Sean G. Carver's Research Interests
From Sean_Carver
Much of my current research involves projects related to the statistical analysis of models using simulated data.
- Overlapping software projects: KLI-R (R/Github/Git) and KLI (Python/Bitbucket/Mercurial). KLI stands for Kullback-Leibler Interactive. These projects involve, among other things, computing the number of samples needed to reject an alternative model with the likelihood ratio test, in favor of a true model that produces the data.
- Future Conference Proceeding: I will present this work at the Joint Statistical Meeting (JSM) in Baltimore, August 2017.
- Baseball: how many innings must be played by model of the Baltimore Orioles (fitted from actual Orioles home games) to reject the model that the New York Yankees are playing. This statistic provides an interpretable way of quantifying the similarity of models.
- Student collaborator (just graduated, but still working with me) Rebeca Berger.
- Future Conference Proceeding: I will present this work at the Joint Statistical Meeting (JSM), Baltimore, August 2017.

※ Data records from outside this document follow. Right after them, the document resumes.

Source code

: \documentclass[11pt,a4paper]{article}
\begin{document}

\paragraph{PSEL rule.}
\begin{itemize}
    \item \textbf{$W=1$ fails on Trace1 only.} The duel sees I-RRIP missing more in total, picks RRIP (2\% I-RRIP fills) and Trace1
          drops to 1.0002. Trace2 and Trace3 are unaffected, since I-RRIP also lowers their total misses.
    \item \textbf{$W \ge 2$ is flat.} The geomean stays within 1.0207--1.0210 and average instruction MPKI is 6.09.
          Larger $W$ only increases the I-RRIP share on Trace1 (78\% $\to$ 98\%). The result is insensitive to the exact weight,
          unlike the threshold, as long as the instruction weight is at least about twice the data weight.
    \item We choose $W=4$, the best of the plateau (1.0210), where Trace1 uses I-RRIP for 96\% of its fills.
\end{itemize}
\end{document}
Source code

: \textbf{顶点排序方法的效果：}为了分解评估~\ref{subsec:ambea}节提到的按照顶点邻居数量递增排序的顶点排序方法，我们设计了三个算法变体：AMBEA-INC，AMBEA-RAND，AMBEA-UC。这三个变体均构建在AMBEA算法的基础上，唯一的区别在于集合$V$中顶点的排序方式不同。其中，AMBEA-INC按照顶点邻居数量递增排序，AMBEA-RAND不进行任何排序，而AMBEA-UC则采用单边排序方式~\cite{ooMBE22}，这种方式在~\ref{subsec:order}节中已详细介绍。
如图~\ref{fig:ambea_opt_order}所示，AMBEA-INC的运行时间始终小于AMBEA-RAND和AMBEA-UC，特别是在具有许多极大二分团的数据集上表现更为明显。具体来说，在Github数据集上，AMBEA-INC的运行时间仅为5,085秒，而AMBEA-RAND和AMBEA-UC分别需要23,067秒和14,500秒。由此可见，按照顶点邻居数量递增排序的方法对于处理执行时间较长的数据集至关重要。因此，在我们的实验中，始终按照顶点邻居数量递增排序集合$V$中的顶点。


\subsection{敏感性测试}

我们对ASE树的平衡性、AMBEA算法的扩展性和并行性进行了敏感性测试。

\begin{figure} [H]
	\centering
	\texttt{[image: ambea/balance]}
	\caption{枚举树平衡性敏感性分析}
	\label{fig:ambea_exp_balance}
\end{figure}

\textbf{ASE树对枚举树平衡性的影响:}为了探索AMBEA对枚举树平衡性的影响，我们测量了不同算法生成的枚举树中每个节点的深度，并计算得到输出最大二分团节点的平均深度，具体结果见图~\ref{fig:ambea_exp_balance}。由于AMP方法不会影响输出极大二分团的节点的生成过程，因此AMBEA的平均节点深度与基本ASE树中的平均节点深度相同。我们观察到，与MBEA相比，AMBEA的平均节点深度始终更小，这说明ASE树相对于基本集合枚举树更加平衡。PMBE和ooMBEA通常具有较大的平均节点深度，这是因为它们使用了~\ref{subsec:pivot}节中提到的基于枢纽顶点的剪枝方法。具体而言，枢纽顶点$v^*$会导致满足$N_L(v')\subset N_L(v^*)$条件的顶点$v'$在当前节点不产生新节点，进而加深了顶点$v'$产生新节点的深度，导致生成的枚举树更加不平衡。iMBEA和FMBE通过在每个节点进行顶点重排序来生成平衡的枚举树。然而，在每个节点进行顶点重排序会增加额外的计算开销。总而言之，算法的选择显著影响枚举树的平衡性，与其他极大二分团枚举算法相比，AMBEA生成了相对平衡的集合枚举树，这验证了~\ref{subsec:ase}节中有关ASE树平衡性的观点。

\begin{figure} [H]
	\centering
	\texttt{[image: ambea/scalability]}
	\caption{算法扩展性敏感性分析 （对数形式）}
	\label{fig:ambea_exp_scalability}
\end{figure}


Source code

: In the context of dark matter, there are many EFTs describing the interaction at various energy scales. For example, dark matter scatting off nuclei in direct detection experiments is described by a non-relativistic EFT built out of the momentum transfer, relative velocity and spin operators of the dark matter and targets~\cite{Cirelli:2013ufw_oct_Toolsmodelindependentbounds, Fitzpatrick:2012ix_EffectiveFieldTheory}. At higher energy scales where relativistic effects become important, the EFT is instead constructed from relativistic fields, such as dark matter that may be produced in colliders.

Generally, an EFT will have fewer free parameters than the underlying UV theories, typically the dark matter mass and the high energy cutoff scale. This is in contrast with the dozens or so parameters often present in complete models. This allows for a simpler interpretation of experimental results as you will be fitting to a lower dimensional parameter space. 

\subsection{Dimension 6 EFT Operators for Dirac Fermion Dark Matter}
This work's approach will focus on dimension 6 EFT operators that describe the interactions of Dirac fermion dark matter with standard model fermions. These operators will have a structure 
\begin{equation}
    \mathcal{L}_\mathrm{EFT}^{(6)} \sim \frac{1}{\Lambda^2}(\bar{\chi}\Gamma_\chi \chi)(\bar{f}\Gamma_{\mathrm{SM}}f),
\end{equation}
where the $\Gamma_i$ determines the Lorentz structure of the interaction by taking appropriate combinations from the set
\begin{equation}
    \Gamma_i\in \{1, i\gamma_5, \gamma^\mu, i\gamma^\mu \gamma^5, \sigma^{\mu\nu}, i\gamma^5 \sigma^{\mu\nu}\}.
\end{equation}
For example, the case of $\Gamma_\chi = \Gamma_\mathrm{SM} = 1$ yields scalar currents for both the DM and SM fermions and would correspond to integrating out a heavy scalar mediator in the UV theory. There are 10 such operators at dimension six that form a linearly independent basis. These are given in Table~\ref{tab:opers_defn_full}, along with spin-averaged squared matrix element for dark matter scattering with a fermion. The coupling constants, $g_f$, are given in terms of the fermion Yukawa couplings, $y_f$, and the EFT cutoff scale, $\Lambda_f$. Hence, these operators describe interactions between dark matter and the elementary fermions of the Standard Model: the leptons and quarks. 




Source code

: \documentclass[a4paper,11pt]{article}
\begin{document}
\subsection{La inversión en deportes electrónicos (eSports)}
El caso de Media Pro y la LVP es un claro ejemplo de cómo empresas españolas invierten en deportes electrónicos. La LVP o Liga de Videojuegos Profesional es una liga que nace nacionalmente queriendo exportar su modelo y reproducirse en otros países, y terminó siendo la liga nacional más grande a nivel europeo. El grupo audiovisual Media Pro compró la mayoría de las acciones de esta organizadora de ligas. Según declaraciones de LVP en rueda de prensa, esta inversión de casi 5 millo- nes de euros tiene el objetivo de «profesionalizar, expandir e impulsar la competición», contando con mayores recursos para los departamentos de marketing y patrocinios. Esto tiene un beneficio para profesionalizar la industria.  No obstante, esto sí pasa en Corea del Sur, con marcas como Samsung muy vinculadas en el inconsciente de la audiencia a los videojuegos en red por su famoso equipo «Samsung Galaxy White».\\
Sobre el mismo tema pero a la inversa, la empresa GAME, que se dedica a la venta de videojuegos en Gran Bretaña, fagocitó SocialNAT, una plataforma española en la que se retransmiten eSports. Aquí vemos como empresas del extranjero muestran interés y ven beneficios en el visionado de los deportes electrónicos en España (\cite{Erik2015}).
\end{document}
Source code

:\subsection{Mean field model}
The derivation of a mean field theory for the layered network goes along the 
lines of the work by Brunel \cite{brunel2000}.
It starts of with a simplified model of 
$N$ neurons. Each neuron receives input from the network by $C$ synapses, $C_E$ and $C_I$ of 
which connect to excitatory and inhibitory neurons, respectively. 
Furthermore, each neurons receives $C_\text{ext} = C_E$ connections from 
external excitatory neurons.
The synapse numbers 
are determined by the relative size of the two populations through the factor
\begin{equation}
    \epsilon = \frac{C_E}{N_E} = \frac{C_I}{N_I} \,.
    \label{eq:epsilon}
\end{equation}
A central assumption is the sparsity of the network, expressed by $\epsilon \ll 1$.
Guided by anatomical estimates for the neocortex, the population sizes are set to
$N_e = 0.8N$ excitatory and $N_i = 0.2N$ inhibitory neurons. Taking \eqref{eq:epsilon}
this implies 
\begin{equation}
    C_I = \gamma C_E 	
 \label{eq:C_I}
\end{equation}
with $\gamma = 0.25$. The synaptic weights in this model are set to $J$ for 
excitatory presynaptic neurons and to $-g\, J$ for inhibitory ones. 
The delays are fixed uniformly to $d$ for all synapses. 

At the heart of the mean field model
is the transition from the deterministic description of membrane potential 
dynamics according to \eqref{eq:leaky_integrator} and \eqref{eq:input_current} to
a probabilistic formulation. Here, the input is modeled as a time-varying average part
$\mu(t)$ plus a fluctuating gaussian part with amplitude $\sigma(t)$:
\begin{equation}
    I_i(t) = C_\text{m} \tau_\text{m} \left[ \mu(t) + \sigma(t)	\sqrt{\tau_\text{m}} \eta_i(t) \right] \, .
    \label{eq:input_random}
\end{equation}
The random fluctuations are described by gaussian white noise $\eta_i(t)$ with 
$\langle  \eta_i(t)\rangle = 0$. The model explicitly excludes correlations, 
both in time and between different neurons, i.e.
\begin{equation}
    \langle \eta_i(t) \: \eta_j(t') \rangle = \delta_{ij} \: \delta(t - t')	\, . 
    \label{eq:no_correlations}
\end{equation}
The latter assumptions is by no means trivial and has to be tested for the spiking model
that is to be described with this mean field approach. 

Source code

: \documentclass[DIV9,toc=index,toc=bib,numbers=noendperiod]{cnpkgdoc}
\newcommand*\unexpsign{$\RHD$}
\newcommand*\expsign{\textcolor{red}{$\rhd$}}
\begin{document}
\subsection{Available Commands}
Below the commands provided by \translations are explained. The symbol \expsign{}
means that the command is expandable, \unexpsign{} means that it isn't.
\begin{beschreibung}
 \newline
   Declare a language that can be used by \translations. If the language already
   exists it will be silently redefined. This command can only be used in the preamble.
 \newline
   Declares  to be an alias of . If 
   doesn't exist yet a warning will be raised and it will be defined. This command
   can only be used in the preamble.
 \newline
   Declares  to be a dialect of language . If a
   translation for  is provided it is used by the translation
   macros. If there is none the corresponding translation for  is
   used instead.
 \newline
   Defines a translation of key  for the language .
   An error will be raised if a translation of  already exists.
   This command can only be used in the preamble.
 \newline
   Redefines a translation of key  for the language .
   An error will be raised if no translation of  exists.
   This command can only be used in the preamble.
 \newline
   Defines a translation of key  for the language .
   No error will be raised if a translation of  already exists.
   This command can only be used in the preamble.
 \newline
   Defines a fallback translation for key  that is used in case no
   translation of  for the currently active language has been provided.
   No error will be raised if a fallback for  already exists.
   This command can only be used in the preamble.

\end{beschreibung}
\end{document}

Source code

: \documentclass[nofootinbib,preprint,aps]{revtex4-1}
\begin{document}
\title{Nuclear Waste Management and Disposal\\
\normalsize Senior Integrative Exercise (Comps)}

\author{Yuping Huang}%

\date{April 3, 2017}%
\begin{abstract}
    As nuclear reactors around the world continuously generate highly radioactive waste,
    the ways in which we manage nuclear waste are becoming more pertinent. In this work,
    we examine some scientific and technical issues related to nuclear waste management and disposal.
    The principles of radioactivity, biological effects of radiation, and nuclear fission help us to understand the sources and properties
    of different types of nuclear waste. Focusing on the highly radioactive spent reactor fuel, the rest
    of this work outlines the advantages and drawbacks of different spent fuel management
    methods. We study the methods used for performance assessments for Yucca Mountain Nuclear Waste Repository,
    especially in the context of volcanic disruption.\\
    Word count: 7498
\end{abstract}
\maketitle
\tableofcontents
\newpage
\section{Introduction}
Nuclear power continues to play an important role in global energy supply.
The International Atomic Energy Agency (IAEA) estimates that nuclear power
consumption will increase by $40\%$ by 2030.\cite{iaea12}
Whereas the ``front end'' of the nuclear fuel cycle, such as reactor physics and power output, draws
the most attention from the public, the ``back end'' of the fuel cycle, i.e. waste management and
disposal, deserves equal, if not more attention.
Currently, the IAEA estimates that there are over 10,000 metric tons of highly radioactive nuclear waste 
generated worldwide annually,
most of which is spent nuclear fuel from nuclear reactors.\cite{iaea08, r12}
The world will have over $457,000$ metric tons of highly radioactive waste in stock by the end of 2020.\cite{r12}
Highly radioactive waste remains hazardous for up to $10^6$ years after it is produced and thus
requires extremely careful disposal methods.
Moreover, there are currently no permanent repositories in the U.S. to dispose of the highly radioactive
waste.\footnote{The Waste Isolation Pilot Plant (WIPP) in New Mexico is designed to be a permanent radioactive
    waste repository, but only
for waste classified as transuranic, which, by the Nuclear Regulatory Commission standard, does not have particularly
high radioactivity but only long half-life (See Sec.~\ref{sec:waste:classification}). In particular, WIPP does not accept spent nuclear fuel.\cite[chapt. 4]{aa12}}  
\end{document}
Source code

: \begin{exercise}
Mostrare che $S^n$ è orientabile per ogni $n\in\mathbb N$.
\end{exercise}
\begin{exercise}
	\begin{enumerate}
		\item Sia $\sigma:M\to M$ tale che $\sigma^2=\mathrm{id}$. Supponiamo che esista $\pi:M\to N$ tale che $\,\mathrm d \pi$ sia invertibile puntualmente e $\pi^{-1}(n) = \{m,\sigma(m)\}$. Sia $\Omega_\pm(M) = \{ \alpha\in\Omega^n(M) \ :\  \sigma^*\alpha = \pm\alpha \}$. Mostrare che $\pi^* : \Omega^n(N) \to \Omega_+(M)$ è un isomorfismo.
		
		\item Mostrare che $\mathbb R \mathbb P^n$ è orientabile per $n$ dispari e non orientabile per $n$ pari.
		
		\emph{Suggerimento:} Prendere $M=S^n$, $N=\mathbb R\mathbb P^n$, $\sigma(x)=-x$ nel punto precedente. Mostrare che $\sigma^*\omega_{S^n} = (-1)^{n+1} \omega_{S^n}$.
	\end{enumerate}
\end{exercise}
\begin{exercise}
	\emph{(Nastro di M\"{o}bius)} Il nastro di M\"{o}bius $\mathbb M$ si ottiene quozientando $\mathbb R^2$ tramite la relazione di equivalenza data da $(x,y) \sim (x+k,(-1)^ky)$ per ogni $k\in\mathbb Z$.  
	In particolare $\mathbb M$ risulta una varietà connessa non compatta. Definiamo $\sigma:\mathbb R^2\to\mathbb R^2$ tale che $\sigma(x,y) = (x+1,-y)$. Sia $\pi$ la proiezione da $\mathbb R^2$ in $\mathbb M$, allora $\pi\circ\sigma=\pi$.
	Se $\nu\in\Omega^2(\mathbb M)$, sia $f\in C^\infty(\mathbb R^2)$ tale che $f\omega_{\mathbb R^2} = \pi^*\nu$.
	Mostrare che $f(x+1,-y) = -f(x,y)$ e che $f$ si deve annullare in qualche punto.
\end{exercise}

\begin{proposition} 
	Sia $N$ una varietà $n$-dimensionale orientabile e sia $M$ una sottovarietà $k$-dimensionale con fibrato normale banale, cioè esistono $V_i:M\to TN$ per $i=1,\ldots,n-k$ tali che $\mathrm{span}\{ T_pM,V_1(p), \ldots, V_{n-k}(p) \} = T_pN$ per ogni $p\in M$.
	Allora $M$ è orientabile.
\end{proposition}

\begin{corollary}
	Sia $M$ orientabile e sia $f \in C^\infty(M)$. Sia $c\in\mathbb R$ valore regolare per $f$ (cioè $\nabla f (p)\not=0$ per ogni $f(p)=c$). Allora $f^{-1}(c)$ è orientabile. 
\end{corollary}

- Motor Control: With my student collaborators I have been looking at continuation tapping, an experimental paradigm involving a metronome, and subject tapping to a beat. After a time, the metronome stops and the subject must keep the same rhythm. In an effort to perform system identification of the internal clock for motor control, we found that the inter-tap intervals are fit equally well by Normal and Inverse Gaussian distributions, but both fit much better than the Laplace distribution. Contrary to this finding, the only relevant study in the literature we discovered, a review paper reported that inter-tap intervals have Laplace distribution. This review paper did not have much details about how the data were collected and analyzed. I am working with Daniel Scanlan to explore through simulations, when models of continuation tapping produce data that fit the Inverse Gaussian/Normal distributions (these two are almost identical at our parameters) and when they produce data that fit the Laplacian distribution.
- Student Collaborators: (current) Daniel Scanlan, (former) Wasim Ashshowaf, and (former) Alexander Spinos
- Future Paper: Daniel and I plan to submit this work for publication, probably in PLoS One.
- Ion Channels in Neuroscience: Ion channels provide much of the molecular basis for neural signaling. Models of ion channels are continuous time Markov chains with hidden states, far more complicated than any of the applications above. Much of the KLI in python code involves these models of ion channels.